- Interactive map of Midgegooroo National Park
- Type: National park
- Location: Perth metropolitan region
- Coordinates: 32°07′46″S 116°08′54″E﻿ / ﻿32.12944°S 116.14833°E
- Area: 2,492 ha (6,160 acres)
- Established: 2004
- Administrator: Department of Biodiversity, Conservation and Attractions

= Midgegooroo National Park =

National park in Western Australia

Midgegooroo National Park, formerly the Canning National Park, is a national park in the Perth metropolitan region of Western Australia, 43 km south-east of Perth. It is located in the City of Armadale, and part of the Jarrah Forest bioregion.

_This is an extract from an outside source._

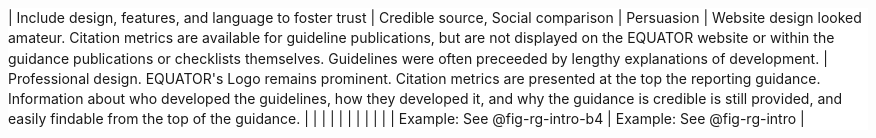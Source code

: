 | Include design, features, and language to foster trust                                                                                                                                                                                                                                                                                                                                                           | Credible source, Social comparison                                                                                                                                                                       | Persuasion                                                                                                                                                                                               | Website design looked amateur. Citation metrics are available for guideline publications, but are not displayed on the EQUATOR website or within the guidance publications or checklists themselves. Guidelines were often preceeded by lengthy explanations of development.                                                                                                                                     | Professional design. EQUATOR's Logo remains prominent. Citation metrics are presented at the top the reporting guidance. Information about who developed the guidelines, how they developed it, and why the guidance is credible is still provided, and easily findable from the top of the guidance.                                                                                                            |
|                                                                                                                                                                                                                                                                                                                                                                                                                  |                                                                                                                                                                                                          |                                                                                                                                                                                                          |                                                                                                                                                                                                                                                                                                                                                                                                                  |                                                                                                                                                                                                                                                                                                                                                                                                                  |
|                                                                                                                                                                                                                                                                                                                                                                                                                  |                                                                                                                                                                                                          |                                                                                                                                                                                                          | Example: See @fig-rg-intro-b4                                                                                                                                                                                                                                                                                                                                                                                    | Example: See @fig-rg-intro                                                                                                                                                                                                                                                                                                                                                                                       |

Midgegooroo National Park was created as Class A reserve No. 47884 on 30 November 2004 with a size of 2,492 ha as one of nine national parks proclaimed in the state that day.

The national park, on land whose traditional owners are the Whadjuk people, was renamed in 2008 after Midgegooroo, an Australian Aboriginal elder executed in 1833 for his resistance to European settlement by the settlers. It was one of a number of national and regional parks to be renamed in the state at this point, among them the Pickering Brook National Park, which borders Midgegooroo to the north, and was renamed Korung National Park.

The main features in the national park are Canning Dam and the Munda Biddi Trail, a long-distance mostly off-road cycling trail, which passes through the park.